I'd give my right arm to be ambidextrous.


----------



## JasonH (Dec 2, 2007)

If you gave your left arm, your right arm would be left…

I'm a leftie, but martial arts training and a home-renovation apprenticeship as a kid gave me the necessary ambi-education. I can know do almost anything with either hand, from scribing to cutting a CVC crown prep, to using a circular saw (this one I prefer to use as a leftie, for the same reasons listed above by other south-paws).

Heck, for the longest time, I used a table saw with the fence to the left, thinking this was normal…LOL…


----------



## Grumpy (Nov 9, 2007)

Steve, Grumpyness comes with old age. you will know all about it one day.


----------



## Grumpy (Nov 9, 2007)

I am glad to see there are a few lefties 'left' in the world. It would'nt be the same place without us.


----------



## EduWood (Jun 19, 2008)

Well, I too am left handed but quite ambidextrous too. Hand operated power tools, particularly circular saws and drill motors have always driven me crazy and a couple have even posed a safety hazard. Particularly those that required the depression of a "safety" button before allowing the trigger to be pulled. I've had a circular saw for over 25 years that I changed the switch to a non-"safety" switch. Even though I've purchased a few new circular saws over the years I keep going back to that one. 
And by the way…...the left side of the brain controls the right side of the body; the right side of the brain controls the left side of the body, so; left-handed people are the only ones in their right mind.


----------



## Grumpy (Nov 9, 2007)

Interesting thought on the right mind bit david but don't tell the righties. LOL


----------



## FrankA (Jan 20, 2008)

My wife is left handed and it drives me nuts to watch her prepare food in the kitchen, it looks very dangerous and wrong from my right handed point of view, so I couldn't imagine her in the shop.
I think there should be more tools for lefty's for safety sake alone.


----------



## Zuki (Mar 28, 2007)

Speaking of safety switch . . . my Dewalt 18v circular saw's safety button can be pushed from either direction. I wonder was this planned for you weird . . . er . . . left handed people.


----------



## SteveKorz (Mar 25, 2008)

ScottB- LOL…

Grumpy- I'll keep looking for some righty pills for you… there still may be hope… lol


----------



## Karson (May 9, 2006)

GaryK wrote about Left handled pencils. I must have bought a bunch of them becuse the lead keeps breaking each time I go to use them. I must be holding them the wrong way.


----------



## jimr (Jun 15, 2007)

i'm a lefty and I have the darndest time with those right handed light switches and door knobs. sometimes bad enough to make a guy drink a beer. 
Karson I agree with the pencils they put the eraser on the wrong end so when a lefty tries to use them it puts too much stress on the lead in the wrong direction and pow it breaks. 
I do like my right handed skil saw I like to watch the blade and line.


----------



## lightweightladylefty (Mar 27, 2008)

I say we all go to our government officials and insist they rewrite the laws to include us in the equal rights amendment. We have had to adapt to the discrimination of a right-handed world. No wonder all the world's genuises are lefties. Dealing with the handicap has made us superior! 

But kidding aside, if it weren't that we are such easy-going, likeable people , we could get pretty disgusted at the obvious discrimination. Even coffee mugs are virtually always printed with pictures or advertising for the right hander to read.
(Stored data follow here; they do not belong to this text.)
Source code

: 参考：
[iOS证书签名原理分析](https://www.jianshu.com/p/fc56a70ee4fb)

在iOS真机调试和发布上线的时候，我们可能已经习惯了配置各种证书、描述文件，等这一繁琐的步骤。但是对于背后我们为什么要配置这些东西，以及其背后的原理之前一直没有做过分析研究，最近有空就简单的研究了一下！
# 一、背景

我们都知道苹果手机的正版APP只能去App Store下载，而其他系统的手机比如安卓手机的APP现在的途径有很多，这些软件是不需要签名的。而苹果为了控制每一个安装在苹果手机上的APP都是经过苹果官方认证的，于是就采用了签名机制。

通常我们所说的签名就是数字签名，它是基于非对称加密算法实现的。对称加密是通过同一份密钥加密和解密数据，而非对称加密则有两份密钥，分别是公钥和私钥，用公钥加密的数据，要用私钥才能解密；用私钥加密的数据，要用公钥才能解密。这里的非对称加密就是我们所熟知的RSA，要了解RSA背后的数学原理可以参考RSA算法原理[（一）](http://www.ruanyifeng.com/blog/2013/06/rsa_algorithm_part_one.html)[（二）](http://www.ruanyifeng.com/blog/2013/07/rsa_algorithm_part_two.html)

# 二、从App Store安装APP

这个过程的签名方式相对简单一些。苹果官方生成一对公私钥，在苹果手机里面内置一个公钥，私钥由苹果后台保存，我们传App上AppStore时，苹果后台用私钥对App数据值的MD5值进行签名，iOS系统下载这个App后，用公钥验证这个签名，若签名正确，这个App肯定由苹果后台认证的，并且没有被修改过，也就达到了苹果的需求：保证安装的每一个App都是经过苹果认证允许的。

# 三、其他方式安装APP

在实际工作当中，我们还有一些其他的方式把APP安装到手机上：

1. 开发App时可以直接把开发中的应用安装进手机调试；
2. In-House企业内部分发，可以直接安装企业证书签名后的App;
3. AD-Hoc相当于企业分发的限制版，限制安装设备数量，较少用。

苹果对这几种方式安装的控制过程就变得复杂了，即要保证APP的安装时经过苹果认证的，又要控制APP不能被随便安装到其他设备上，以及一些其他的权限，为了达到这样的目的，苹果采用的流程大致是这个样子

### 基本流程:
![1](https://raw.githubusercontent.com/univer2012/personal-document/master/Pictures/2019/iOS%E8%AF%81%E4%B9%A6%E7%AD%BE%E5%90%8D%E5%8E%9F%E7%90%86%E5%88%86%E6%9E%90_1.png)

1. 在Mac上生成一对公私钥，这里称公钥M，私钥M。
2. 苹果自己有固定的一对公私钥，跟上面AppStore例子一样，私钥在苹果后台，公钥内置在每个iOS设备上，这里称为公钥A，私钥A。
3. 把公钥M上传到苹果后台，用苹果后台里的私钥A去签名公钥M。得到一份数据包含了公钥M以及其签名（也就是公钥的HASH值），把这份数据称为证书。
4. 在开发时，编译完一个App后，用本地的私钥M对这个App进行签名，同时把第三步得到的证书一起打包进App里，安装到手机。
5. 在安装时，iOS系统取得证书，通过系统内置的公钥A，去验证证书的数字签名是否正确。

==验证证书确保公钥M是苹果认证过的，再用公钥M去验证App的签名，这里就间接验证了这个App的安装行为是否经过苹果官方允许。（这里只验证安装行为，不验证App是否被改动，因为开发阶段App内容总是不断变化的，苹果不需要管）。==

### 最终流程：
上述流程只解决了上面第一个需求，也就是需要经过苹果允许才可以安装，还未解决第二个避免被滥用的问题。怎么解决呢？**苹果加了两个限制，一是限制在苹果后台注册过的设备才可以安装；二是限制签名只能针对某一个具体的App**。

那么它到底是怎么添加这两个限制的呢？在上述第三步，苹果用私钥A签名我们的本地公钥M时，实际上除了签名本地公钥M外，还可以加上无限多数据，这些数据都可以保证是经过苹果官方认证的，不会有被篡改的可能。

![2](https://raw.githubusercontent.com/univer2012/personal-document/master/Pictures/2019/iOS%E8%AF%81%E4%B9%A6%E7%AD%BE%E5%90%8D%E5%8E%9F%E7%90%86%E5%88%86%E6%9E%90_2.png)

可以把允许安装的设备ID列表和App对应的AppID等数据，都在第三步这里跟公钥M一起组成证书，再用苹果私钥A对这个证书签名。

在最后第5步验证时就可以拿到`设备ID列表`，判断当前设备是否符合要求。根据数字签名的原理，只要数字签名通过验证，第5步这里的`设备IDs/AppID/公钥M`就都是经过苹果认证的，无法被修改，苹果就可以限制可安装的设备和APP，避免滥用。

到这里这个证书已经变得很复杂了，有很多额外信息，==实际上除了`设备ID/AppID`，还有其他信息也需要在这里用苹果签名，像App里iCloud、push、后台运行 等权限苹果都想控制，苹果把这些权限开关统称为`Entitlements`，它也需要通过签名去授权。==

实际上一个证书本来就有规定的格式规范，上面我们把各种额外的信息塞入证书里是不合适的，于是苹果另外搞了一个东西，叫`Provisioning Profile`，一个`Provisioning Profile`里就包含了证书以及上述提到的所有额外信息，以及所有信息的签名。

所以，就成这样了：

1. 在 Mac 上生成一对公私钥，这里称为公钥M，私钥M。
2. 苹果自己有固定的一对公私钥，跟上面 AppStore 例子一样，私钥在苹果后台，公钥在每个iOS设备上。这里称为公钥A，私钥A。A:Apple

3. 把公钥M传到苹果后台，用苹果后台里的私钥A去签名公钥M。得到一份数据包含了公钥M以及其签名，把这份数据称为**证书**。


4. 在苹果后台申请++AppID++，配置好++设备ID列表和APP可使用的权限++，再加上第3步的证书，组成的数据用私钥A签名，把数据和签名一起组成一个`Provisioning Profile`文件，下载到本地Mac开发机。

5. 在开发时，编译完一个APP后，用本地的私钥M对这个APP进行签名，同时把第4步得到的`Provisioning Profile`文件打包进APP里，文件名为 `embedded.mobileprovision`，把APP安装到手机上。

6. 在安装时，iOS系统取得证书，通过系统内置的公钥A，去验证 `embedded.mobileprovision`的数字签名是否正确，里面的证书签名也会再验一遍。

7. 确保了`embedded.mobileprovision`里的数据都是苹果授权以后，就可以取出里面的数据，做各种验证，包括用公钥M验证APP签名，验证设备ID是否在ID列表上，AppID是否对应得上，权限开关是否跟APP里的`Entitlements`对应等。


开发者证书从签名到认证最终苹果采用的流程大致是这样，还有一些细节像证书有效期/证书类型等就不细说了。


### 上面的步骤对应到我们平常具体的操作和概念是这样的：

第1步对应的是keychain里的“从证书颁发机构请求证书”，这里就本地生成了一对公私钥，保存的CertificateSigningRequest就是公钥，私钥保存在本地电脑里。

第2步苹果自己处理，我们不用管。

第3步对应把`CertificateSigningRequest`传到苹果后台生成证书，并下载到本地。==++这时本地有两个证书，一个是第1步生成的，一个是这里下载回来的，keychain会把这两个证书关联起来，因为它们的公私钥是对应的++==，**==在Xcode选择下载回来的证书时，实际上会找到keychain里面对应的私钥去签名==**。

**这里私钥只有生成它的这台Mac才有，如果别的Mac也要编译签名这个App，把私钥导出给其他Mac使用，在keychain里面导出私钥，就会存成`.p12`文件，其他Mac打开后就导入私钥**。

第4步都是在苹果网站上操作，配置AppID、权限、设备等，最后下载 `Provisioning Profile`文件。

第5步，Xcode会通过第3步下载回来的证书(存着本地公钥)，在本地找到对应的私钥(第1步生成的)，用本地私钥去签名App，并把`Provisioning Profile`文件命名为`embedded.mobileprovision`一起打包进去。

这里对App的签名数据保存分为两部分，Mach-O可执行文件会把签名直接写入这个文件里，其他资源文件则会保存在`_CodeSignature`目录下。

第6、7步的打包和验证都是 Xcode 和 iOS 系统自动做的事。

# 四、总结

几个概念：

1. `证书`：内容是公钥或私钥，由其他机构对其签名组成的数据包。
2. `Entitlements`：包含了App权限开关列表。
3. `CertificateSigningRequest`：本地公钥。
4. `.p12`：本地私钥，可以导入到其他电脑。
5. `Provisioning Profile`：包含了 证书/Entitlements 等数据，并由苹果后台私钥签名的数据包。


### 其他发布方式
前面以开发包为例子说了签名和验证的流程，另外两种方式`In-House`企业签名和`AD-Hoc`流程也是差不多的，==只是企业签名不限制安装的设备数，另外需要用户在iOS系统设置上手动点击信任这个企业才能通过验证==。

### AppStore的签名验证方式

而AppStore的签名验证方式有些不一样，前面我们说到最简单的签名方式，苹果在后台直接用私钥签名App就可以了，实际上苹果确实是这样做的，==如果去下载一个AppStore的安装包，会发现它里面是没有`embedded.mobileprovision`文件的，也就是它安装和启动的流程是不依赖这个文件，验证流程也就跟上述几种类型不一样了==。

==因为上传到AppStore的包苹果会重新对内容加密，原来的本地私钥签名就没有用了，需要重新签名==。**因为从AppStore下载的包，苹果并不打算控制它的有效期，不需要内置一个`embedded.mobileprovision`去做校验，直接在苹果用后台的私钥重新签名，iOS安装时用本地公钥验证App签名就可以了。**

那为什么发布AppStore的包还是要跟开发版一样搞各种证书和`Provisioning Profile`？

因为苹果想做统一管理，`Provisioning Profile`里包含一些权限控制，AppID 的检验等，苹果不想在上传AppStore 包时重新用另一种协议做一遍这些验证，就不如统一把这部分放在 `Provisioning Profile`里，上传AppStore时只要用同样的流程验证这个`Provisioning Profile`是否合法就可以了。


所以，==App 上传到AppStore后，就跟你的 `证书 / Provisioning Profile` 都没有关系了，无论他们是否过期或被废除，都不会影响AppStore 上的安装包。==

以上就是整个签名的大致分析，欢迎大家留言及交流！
Imprinted pencils and pens always have the message for the right hander.

I dislike having to use a library computer because I have to rearrange all the cords to get the mouse on the left so I can use it (and when the grommet with the cords is on the right side, it can be downright impossible to get the mouse where I can use it). The tray table under the keyboard for the mouse is always locked to the right, and I can't make the mouse do anything with my right hand! Whenever a cashier hands over a receipt to sign, it is always for the right hander. (I don't use that hand-over-the-top, back-hand stance for writing; I turn my paper the opposite direction.)

In the shop, I agree with the other lefties. Some tools are downright dangerous. I have difficulty (since I'm a lightweight [wimp] also) in pushing in the "continuous on" button on some tools since it's in the way of my hand. I set my belt sander upside down, press it in and then grab it and turn it over-not too safe, but it's the only way I can get it turned on. Sometimes I hit that button accidently on the corded drill; it's not as difficult to push in.

I've learned to compensate in the right-handed world-to the point where I virtually always pick up a pair of scissors, putting my thumb through the finger opening, and one finger through the thumb opening. Then a friend accidently bought a pair of left-handed scissors and gave them to me. They are really uncomfortable when I pick them up that way!

Amazingly enough, many people know me for years before they notice that I'm left handed, so I must not look all that clumsy working backwards.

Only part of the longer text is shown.